Only some lines are wanted. Transcribe, exactly, the lines below from the line with "This project represents" up to and including the line with "2. **Spring Boot".

RECORD EXCERPTS START

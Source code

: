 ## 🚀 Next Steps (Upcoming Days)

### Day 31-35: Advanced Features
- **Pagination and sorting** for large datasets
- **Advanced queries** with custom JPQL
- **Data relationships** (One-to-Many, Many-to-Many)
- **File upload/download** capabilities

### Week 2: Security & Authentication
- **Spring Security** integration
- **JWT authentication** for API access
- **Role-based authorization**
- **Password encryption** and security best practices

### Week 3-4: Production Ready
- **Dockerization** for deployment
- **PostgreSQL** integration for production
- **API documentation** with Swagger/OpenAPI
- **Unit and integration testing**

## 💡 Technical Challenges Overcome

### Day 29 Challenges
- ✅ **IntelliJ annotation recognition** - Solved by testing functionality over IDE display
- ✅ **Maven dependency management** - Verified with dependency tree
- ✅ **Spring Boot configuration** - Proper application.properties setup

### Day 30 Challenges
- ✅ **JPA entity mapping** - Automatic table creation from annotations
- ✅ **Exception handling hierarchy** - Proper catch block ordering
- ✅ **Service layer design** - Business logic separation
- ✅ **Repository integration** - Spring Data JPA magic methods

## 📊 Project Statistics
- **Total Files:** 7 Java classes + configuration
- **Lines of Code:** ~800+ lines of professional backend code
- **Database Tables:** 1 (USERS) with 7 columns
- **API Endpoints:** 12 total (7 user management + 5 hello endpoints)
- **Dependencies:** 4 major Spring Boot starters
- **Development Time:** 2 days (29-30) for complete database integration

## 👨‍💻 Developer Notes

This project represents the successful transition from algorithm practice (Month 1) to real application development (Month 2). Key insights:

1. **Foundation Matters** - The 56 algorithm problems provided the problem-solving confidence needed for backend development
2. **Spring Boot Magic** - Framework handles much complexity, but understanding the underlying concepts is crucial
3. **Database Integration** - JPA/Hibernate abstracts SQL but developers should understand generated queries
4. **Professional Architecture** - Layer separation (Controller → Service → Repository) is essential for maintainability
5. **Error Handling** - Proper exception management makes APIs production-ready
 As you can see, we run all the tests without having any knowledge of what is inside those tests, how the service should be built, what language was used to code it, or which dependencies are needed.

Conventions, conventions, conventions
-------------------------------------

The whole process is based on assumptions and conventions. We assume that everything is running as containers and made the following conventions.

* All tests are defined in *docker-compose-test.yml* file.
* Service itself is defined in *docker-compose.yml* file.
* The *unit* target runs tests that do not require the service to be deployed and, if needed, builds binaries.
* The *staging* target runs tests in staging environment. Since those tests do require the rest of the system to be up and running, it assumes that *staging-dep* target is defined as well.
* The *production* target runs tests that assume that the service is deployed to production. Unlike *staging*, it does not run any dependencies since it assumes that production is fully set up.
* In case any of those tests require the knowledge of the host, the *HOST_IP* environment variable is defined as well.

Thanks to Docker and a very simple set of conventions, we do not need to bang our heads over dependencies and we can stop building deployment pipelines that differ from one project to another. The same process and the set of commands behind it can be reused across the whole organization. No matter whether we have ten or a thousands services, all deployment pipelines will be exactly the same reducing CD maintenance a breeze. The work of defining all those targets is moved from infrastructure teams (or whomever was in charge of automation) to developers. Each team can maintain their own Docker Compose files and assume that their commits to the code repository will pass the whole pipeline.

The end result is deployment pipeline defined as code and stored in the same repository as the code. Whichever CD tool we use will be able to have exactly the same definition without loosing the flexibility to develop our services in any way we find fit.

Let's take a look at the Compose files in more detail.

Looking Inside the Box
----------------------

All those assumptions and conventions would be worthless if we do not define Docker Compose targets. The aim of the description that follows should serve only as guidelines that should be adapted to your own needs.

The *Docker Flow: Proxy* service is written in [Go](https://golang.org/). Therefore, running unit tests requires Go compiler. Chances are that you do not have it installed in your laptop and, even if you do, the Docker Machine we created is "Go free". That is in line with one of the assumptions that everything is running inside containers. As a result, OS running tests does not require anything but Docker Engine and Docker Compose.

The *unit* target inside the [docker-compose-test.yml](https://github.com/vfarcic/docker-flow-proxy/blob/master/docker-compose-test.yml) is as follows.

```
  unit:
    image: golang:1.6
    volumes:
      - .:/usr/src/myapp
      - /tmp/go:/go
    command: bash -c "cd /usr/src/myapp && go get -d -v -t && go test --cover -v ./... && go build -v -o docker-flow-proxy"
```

RECORD EXCERPTS END

§ **ANSWER SECTION**:
This project represents the successful transition from algorithm practice (Month 1) to real application development (Month 2). Key insights:

1. **Foundation Matters** - The 56 algorithm problems provided the problem-solving confidence needed for backend development
2. **Spring Boot Magic** - Framework handles much complexity, but understanding the underlying concepts is crucial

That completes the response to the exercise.